Faz um calor infernal nessa cidade no verão. Tipo, um calor abafado como uma cidade de praia, mas sem o elemento principal, que é a praia. Assim, o dry-fit das camisetas de futebol vem bem a calhar, e o brasileiro está tão dominante nessas terras do rio da prata que se sente à vontade o suficiente para desfilar pelo tradicional (e perigoso) bairro de La Boca com camisas de diversos times brasileiros sem maiores constrangimentos em relação ao fato de que se trata do bairro do Boca Junior, o time mais famoso da Argentina.

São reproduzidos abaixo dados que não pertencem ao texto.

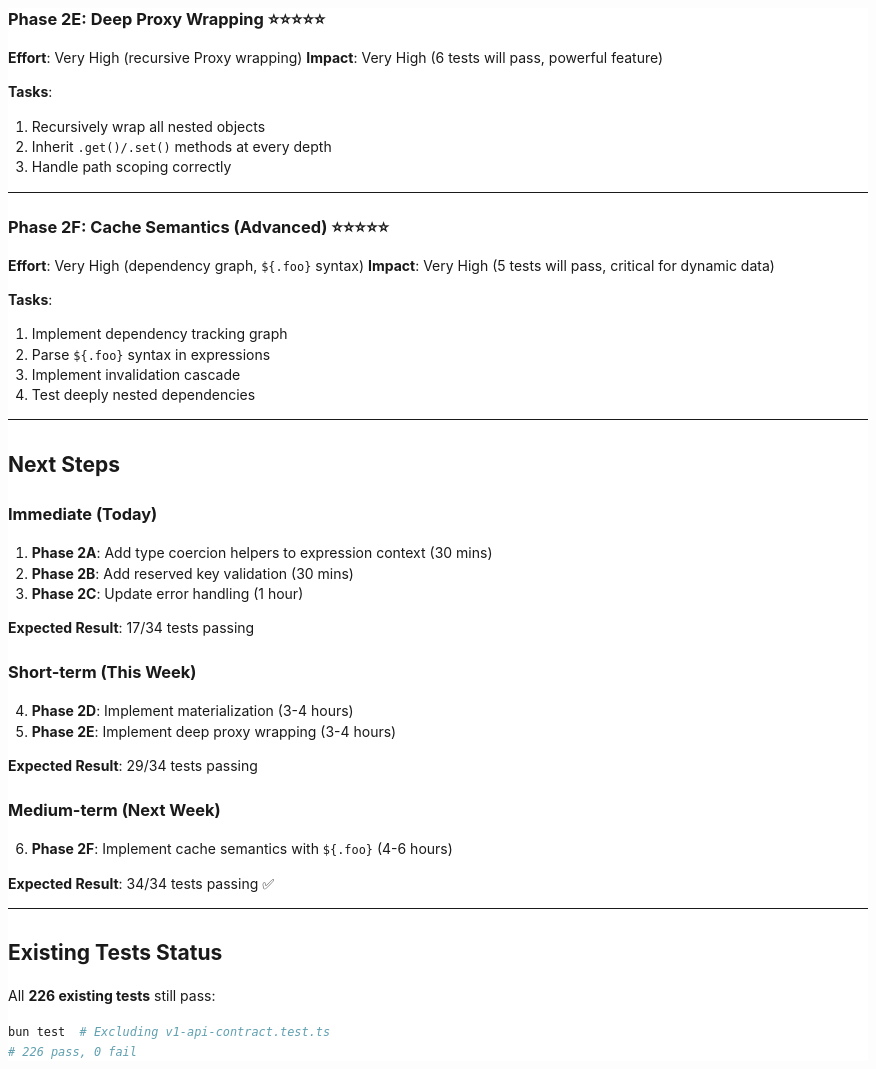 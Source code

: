 
### Phase 2E: Deep Proxy Wrapping ⭐⭐⭐⭐⭐
**Effort**: Very High (recursive Proxy wrapping)
**Impact**: Very High (6 tests will pass, powerful feature)

**Tasks**:
1. Recursively wrap all nested objects
2. Inherit `.get()/.set()` methods at every depth
3. Handle path scoping correctly

---

### Phase 2F: Cache Semantics (Advanced) ⭐⭐⭐⭐⭐
**Effort**: Very High (dependency graph, `${.foo}` syntax)
**Impact**: Very High (5 tests will pass, critical for dynamic data)

**Tasks**:
1. Implement dependency tracking graph
2. Parse `${.foo}` syntax in expressions
3. Implement invalidation cascade
4. Test deeply nested dependencies

---

## Next Steps

### Immediate (Today)
1. **Phase 2A**: Add type coercion helpers to expression context (30 mins)
2. **Phase 2B**: Add reserved key validation (30 mins)
3. **Phase 2C**: Update error handling (1 hour)

**Expected Result**: 17/34 tests passing

### Short-term (This Week)
4. **Phase 2D**: Implement materialization (3-4 hours)
5. **Phase 2E**: Implement deep proxy wrapping (3-4 hours)

**Expected Result**: 29/34 tests passing

### Medium-term (Next Week)
6. **Phase 2F**: Implement cache semantics with `${.foo}` (4-6 hours)

**Expected Result**: 34/34 tests passing ✅

---

## Existing Tests Status

All **226 existing tests** still pass:
```bash
bun test  # Excluding v1-api-contract.test.ts
# 226 pass, 0 fail
```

É uma região maltratada da cidade, desorganizada, mas que tem um charme turístico muito peculiar: as famosas casinhas coloridas que enfeitam as principais (duas ou três) vielas logo ao lado do antigo porto de Buenos Aires, de ruas estreitas e movimento intenso de turistas. De toda forma, a localização periférica reforça o elemento popular que é tão característico do Boca. Ele é praticamente o corinthians local (e tinha até as mesmas cores que o Corinthians antes do conflito pela mudança das cores do time) e tem mais ou menos a mesma fama que o time brasileiro por aqui: uma equipe mais popular e que tem a massa dos seus torcedores em camadas mais desfavorecidas da população, enquanto o River pode ser associado ao São Paulo, um time mais elitizado e com mais estrutura, além de usar também quase as mesmas referências de cores do São Paulo.

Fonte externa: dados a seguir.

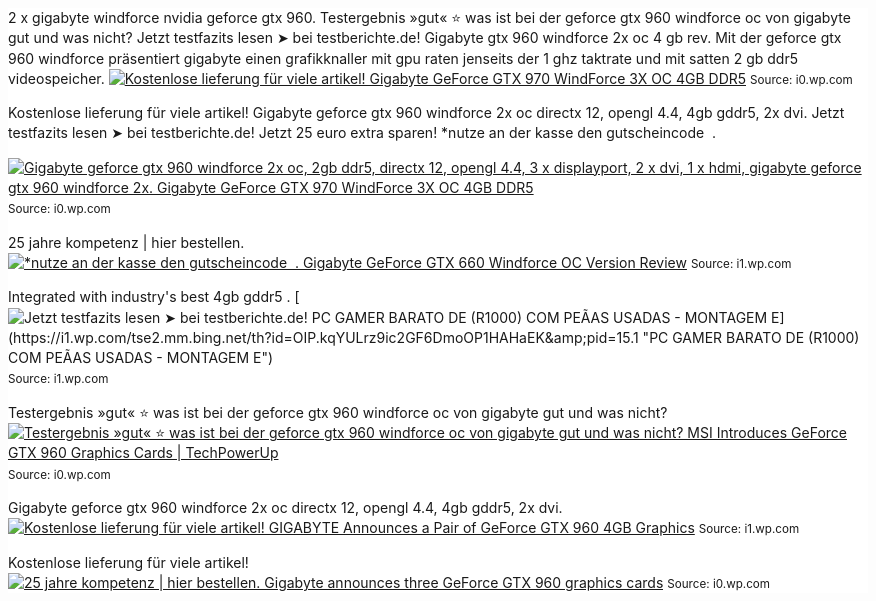 2 x gigabyte windforce nvidia geforce gtx 960. Testergebnis »gut« ⭐ was ist bei der geforce gtx 960 windforce oc von gigabyte gut und was nicht? Jetzt testfazits lesen ➤ bei testberichte.de! Gigabyte gtx 960 windforce 2x oc 4 gb rev. Mit der geforce gtx 960 windforce präsentiert gigabyte einen grafikknaller mit gpu raten jenseits der 1 ghz taktrate und mit satten 2 gb ddr5 videospeicher.
[![Kostenlose lieferung für viele artikel! Gigabyte GeForce GTX 970 WindForce 3X OC 4GB DDR5](https://i1.wp.com/tse1.mm.bing.net/th?id=OIP.hnEjb_PNgOdDeQRGId6PkAHaHa&amp;pid=15.1 "Gigabyte GeForce GTX 970 WindForce 3X OC 4GB DDR5")](https://i0.wp.com/img.pccomponentes.com/articles/7/72482/gigabyte-geforce-gtx-970-windforce-3x-oc-4gb-ddr5-1.jpg)
<small>Source: i0.wp.com</small>

Kostenlose lieferung für viele artikel! Gigabyte geforce gtx 960 windforce 2x oc directx 12, opengl 4.4, 4gb gddr5, 2x dvi. Jetzt testfazits lesen ➤ bei testberichte.de! Jetzt 25 euro extra sparen! *nutze an der kasse den gutscheincode  .

[![Gigabyte geforce gtx 960 windforce 2x oc, 2gb ddr5, directx 12, opengl 4.4, 3 x displayport, 2 x dvi, 1 x hdmi, gigabyte geforce gtx 960 windforce 2x. Gigabyte GeForce GTX 970 WindForce 3X OC 4GB DDR5](https://i1.wp.com/tse1.mm.bing.net/th?id=OIP.hnEjb_PNgOdDeQRGId6PkAHaHa&amp;pid=15.1 "Gigabyte GeForce GTX 970 WindForce 3X OC 4GB DDR5")](https://i0.wp.com/img.pccomponentes.com/articles/7/72482/gigabyte-geforce-gtx-970-windforce-3x-oc-4gb-ddr5-1.jpg)
<small>Source: i0.wp.com</small>

25 jahre kompetenz | hier bestellen.
[![*nutze an der kasse den gutscheincode  . Gigabyte GeForce GTX 660 Windforce OC Version Review](https://i0.wp.com/tse1.mm.bing.net/th?id=OIP.4bKzQzpl_BBO5f__CIO8DQHaEK&amp;pid=15.1 "Gigabyte GeForce GTX 660 Windforce OC Version Review")](https://i1.wp.com/i.ytimg.com/vi/9JGuDY53n_w/maxresdefault.jpg)
<small>Source: i1.wp.com</small>

Integrated with industry&#039;s best 4gb gddr5 .
[![Jetzt testfazits lesen ➤ bei testberichte.de! PC GAMER BARATO DE (R$1000) COM PEÃAS USADAS - MONTAGEM E](https://i1.wp.com/tse2.mm.bing.net/th?id=OIP.kqYULrz9ic2GF6DmoOP1HAHaEK&amp;pid=15.1 "PC GAMER BARATO DE (R$1000) COM PEÃAS USADAS - MONTAGEM E")](https://i1.wp.com/i.ytimg.com/vi/yN9egzXx3JU/maxresdefault.jpg)
<small>Source: i1.wp.com</small>

Testergebnis »gut« ⭐ was ist bei der geforce gtx 960 windforce oc von gigabyte gut und was nicht?
[![Testergebnis »gut« ⭐ was ist bei der geforce gtx 960 windforce oc von gigabyte gut und was nicht? MSI Introduces GeForce GTX 960 Graphics Cards | TechPowerUp](https://i0.wp.com/tse4.mm.bing.net/th?id=OIP.nkvNrDUm_6YJ2WRL0Ro0uwHaFk&amp;pid=15.1 "MSI Introduces GeForce GTX 960 Graphics Cards | TechPowerUp")](https://i0.wp.com/www.techpowerup.com/img/15-01-22/GTX9602GD5TOCV320_BoxCard.jpg)
<small>Source: i0.wp.com</small>

Gigabyte geforce gtx 960 windforce 2x oc directx 12, opengl 4.4, 4gb gddr5, 2x dvi.
[![Kostenlose lieferung für viele artikel! GIGABYTE Announces a Pair of GeForce GTX 960 4GB Graphics](https://i0.wp.com/tse1.mm.bing.net/th?id=OIP.oWXIQ27uq6P1YjZB3OEzngHaFK&amp;pid=15.1 "GIGABYTE Announces a Pair of GeForce GTX 960 4GB Graphics")](https://i1.wp.com/www.techpowerup.com/img/15-03-07/30a.jpg)
<small>Source: i1.wp.com</small>

Kostenlose lieferung für viele artikel!
[![25 jahre kompetenz | hier bestellen. Gigabyte announces three GeForce GTX 960 graphics cards](https://i1.wp.com/tse4.mm.bing.net/th?id=OIP.MidMjARPBXnQWWZ8FmpzqgHaDZ&amp;pid=15.1 "Gigabyte announces three GeForce GTX 960 graphics cards")](https://i0.wp.com/cdn.videocardz.com/1/2015/01/Gigabyte-GTX-960-G1-GAMING-4.jpg)
<small>Source: i0.wp.com</small>
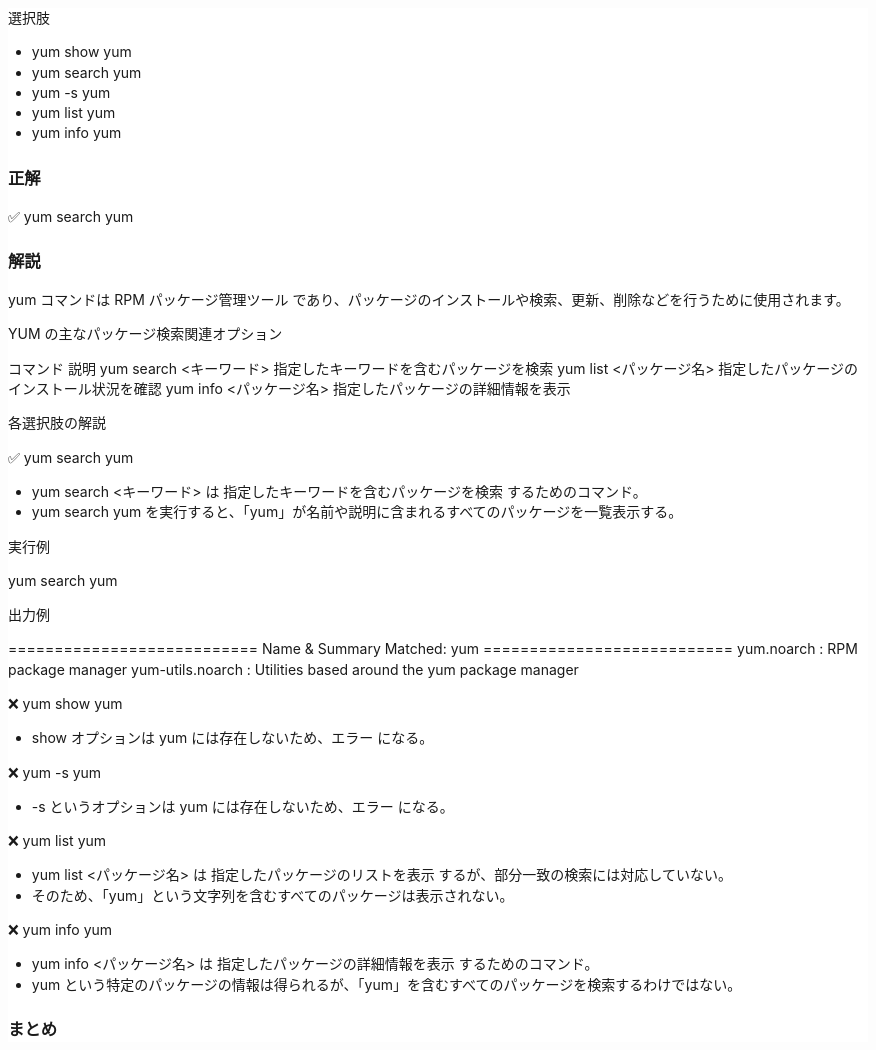 選択肢

- yum show yum
- yum search yum
- yum -s yum
- yum list yum
- yum info yum

### 正解

✅ yum search yum

### 解説

yum コマンドは RPM パッケージ管理ツール であり、パッケージのインストールや検索、更新、削除などを行うために使用されます。

YUM の主なパッケージ検索関連オプション

コマンド 説明
yum search <キーワード> 指定したキーワードを含むパッケージを検索
yum list <パッケージ名> 指定したパッケージのインストール状況を確認
yum info <パッケージ名> 指定したパッケージの詳細情報を表示

各選択肢の解説

✅ yum search yum

- yum search <キーワード> は 指定したキーワードを含むパッケージを検索 するためのコマンド。
- yum search yum を実行すると、「yum」が名前や説明に含まれるすべてのパッケージを一覧表示する。

実行例

yum search yum

出力例

=========================== Name & Summary Matched: yum ===========================
yum.noarch : RPM package manager
yum-utils.noarch : Utilities based around the yum package manager

❌ yum show yum

- show オプションは yum には存在しないため、エラー になる。

❌ yum -s yum

- -s というオプションは yum には存在しないため、エラー になる。

❌ yum list yum

- yum list <パッケージ名> は 指定したパッケージのリストを表示 するが、部分一致の検索には対応していない。
- そのため、「yum」という文字列を含むすべてのパッケージは表示されない。

❌ yum info yum

- yum info <パッケージ名> は 指定したパッケージの詳細情報を表示 するためのコマンド。
- yum という特定のパッケージの情報は得られるが、「yum」を含むすべてのパッケージを検索するわけではない。

### まとめ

As semelhanças param ai, começando pelo fato do Boca ter um estádio, aliás, não só um estádio, mas sim um ponto turístico na cidade de Buenos Aires. A maioria dos gringos, atraídos pela idéia de maradona de antigamente vendida no exterior, e pela própria estrutura absolutamente esquisita do lugar, visita o estádio do Boca (que merecerá, futuramente, um post próprio) para ver a estátua do infeliz que fica na entrada do museu e os feitos do atacante realizados na equipe. Eles vendem seus jogadores muito bem, aliás: tem fitas com os melhores momentos do Riquelme, Palermo, Maradona, claro, e vários outros infelizes que não vou conseguir me lembrar por agora, mas que estão, igualmente, inscritos na calçada da fama ao longo da entrada principal do museu. Vendem tudo, as libertadores, as cores, a fama do bairro, tudo junto com o time... E andam vendendo só pra gringo mesmo, e namoradas de brasileiros desinformadas, que não sabem que os dois principais times argentinos não conseguiram se classificar para a Libertadores desse ano (que pelo nível de mediocridade deve até dar alguma chance pros times brasileiros). Fiquei impressionada em saber, hoje, que a camisa do Boca é mais cara que a da Argentina, oficial, uns 100 pesos mais cara, mesmo nesse período de transição de uniformes. Por isso, só vejo estrangeiros com a blusa do time: os portenhos não usam a camisa do Boca, você vê muito mais "nativos" usando a blusa do River.
Por mais que a época não seja favorável para o futebol na américa latina, já que estamos ainda em pré-temporada também aqui na Argentina, sinto um fenômeno de desfutibolização no país, congruente com a frustação política e econômica. E então os brasileiros, como eu já disse, aproveitam, e esnobam, sem medo, seus times pelo caminito afora. Por mais que eu tenha certeza que meus dois amigos de blog certamente não abririam mão de usarem suas camisas do SPFC na visita ao Caminito, já apostando também que eles jamais iriam ao museu do Boca (onde eu aliás fiz questão de não passar da porta), acredito que em outros tempos essa naturalidade não seria possível. Nada mais aqui parece impor respeito, nem mesmo os feitos do passado. Tudo virou lembrancinha de turista.